PROBLEM DETAILS.
The records below are to be repeated exactly, and their pictures left out.

····················

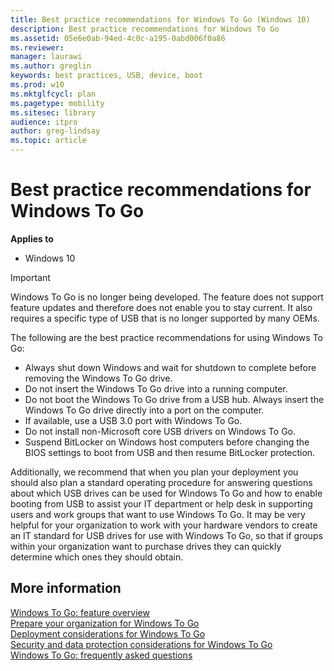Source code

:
 ```yaml
---
title: Best practice recommendations for Windows To Go (Windows 10)
description: Best practice recommendations for Windows To Go
ms.assetid: 05e6e0ab-94ed-4c0c-a195-0abd006f0a86
ms.reviewer: 
manager: laurawi
ms.author: greglin
keywords: best practices, USB, device, boot
ms.prod: w10
ms.mktglfcycl: plan
ms.pagetype: mobility
ms.sitesec: library
audience: itproauthor: greg-lindsay
ms.topic: article
---
```


# Best practice recommendations for Windows To Go


**Applies to**

-   Windows 10

>[!IMPORTANT]
>Windows To Go is no longer being developed. The feature does not support feature updates and therefore does not enable you to stay current. It also requires a specific type of USB that is no longer supported by many OEMs.

The following are the best practice recommendations for using Windows To Go:

-   Always shut down Windows and wait for shutdown to complete before removing the Windows To Go drive.
-   Do not insert the Windows To Go drive into a running computer.
-   Do not boot the Windows To Go drive from a USB hub. Always insert the Windows To Go drive directly into a port on the computer.
-   If available, use a USB 3.0 port with Windows To Go.
-   Do not install non-Microsoft core USB drivers on Windows To Go.
-   Suspend BitLocker on Windows host computers before changing the BIOS settings to boot from USB and then resume BitLocker protection.

Additionally, we recommend that when you plan your deployment you should also plan a standard operating procedure for answering questions about which USB drives can be used for Windows To Go and how to enable booting from USB to assist your IT department or help desk in supporting users and work groups that want to use Windows To Go. It may be very helpful for your organization to work with your hardware vendors to create an IT standard for USB drives for use with Windows To Go, so that if groups within your organization want to purchase drives they can quickly determine which ones they should obtain.

## More information


[Windows To Go: feature overview](windows-to-go-overview.md)<br>
[Prepare your organization for Windows To Go](prepare-your-organization-for-windows-to-go.md)<br>
[Deployment considerations for Windows To Go](deployment-considerations-for-windows-to-go.md)<br>
[Security and data protection considerations for Windows To Go](security-and-data-protection-considerations-for-windows-to-go.md)<br>
[Windows To Go: frequently asked questions](windows-to-go-frequently-asked-questions.md)<br>

 

 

····················

RESPONSE BELOW.
Source code

:
 ```yaml
---
title: Best practice recommendations for Windows To Go (Windows 10)
description: Best practice recommendations for Windows To Go
ms.assetid: 05e6e0ab-94ed-4c0c-a195-0abd006f0a86
ms.reviewer: 
manager: laurawi
ms.author: greglin
keywords: best practices, USB, device, boot
ms.prod: w10
ms.mktglfcycl: plan
ms.pagetype: mobility
ms.sitesec: library
audience: itproauthor: greg-lindsay
ms.topic: article
---
```


# Best practice recommendations for Windows To Go


**Applies to**

-   Windows 10

>[!IMPORTANT]
>Windows To Go is no longer being developed. The feature does not support feature updates and therefore does not enable you to stay current. It also requires a specific type of USB that is no longer supported by many OEMs.

The following are the best practice recommendations for using Windows To Go:

-   Always shut down Windows and wait for shutdown to complete before removing the Windows To Go drive.
-   Do not insert the Windows To Go drive into a running computer.
-   Do not boot the Windows To Go drive from a USB hub. Always insert the Windows To Go drive directly into a port on the computer.
-   If available, use a USB 3.0 port with Windows To Go.
-   Do not install non-Microsoft core USB drivers on Windows To Go.
-   Suspend BitLocker on Windows host computers before changing the BIOS settings to boot from USB and then resume BitLocker protection.

Additionally, we recommend that when you plan your deployment you should also plan a standard operating procedure for answering questions about which USB drives can be used for Windows To Go and how to enable booting from USB to assist your IT department or help desk in supporting users and work groups that want to use Windows To Go. It may be very helpful for your organization to work with your hardware vendors to create an IT standard for USB drives for use with Windows To Go, so that if groups within your organization want to purchase drives they can quickly determine which ones they should obtain.

## More information


[Windows To Go: feature overview](windows-to-go-overview.md)<br>
[Prepare your organization for Windows To Go](prepare-your-organization-for-windows-to-go.md)<br>
[Deployment considerations for Windows To Go](deployment-considerations-for-windows-to-go.md)<br>
[Security and data protection considerations for Windows To Go](security-and-data-protection-considerations-for-windows-to-go.md)<br>
[Windows To Go: frequently asked questions](windows-to-go-frequently-asked-questions.md)<br>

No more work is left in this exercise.